Prof. Enrique Lamadrid

Genízaro Nation 

In 1979 Fray Angélico Chávez reminded New Mexico who the Genízaros were and their place in history. Genízaro was the designation given during Spanish colonial times to indigenous people of mixed tribal origins living among the Hispano population in Spanish fashion. They got Spanish surnames from their masters, Christian names through baptism, spoke a provisional form of Spanish, and lived together or sprinkled among regional households, towns, and ranchos. Since the term was abolished in the 1821 Treaty of Córdoba with independence from Spain, historians had always assumed that the cultural memory of the people who comprised as much as a third of the population of New Mexico by 1776 was erased by time. In 1979, historian-anthropologist Gilberto Benito Córdova reminded New Mexico that in Abiquiú and other towns and barrios, many descendents of Genízaros indeed remember who they were and re-affirm who they are in their sense of community, and through ritual dance, song and ceremony. Enrique Lamadrid’s lecture recapitulates the work of successive generations of scholars, the awakening of what sociologist-philosopher Tomás Atencio in 1985 called "Genízaro Consciousness."

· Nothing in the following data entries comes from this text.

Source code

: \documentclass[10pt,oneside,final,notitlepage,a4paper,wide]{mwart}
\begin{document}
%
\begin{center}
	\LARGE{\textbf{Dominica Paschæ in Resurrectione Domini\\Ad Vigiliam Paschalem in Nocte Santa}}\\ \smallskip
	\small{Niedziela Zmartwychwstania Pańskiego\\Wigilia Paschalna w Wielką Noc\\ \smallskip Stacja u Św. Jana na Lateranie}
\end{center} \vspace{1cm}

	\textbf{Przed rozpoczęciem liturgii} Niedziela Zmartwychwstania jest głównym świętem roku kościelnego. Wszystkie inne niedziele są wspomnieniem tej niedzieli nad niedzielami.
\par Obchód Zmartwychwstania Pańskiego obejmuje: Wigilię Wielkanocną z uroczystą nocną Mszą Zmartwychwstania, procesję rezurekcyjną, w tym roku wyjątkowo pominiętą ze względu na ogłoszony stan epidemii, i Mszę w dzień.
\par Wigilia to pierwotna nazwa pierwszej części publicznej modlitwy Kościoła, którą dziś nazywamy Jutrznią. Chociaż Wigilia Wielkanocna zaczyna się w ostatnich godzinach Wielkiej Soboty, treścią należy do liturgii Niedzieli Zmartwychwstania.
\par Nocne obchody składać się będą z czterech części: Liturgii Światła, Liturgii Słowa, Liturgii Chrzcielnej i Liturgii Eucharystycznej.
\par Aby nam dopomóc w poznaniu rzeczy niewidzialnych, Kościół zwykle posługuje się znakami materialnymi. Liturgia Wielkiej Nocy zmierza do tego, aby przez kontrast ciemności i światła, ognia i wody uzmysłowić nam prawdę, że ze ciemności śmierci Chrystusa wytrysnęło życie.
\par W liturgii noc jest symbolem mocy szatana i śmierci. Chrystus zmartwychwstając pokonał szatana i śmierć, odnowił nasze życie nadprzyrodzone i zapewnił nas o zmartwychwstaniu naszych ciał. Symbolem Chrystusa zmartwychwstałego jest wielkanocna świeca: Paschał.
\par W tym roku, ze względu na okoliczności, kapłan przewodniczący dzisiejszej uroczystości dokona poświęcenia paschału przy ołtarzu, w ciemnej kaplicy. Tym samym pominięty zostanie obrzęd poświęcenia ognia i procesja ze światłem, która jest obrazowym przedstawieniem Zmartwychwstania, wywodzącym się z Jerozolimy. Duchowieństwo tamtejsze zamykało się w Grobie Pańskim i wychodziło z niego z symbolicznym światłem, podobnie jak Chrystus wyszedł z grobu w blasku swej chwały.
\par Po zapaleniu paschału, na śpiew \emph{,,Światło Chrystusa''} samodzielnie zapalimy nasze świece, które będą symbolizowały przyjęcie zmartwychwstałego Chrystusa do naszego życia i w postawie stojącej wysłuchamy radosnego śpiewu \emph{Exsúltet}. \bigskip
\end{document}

Professor Enrique Lamadrid (Ph.D. University of Southern California) taught folklore, literature, and cultural history in the UNM’s Department of Spanish and Portuguese. He edits UNM Press' Querencias Series. He still organizes local and international field schools in ethnographic documentation and cultural cartography, most recently based in Ecuador, Mora and Rudolfo Anaya's home town, Puerto de Luna. Lamadrid was awarded the Chicago folklore prize for his 2003 ethnography Hermanitos Comanchitos: Indo-Hispano Rituals of Captivity and Redemption and the Américo Paredes Prize for his cultural activism and museum curatorial projects.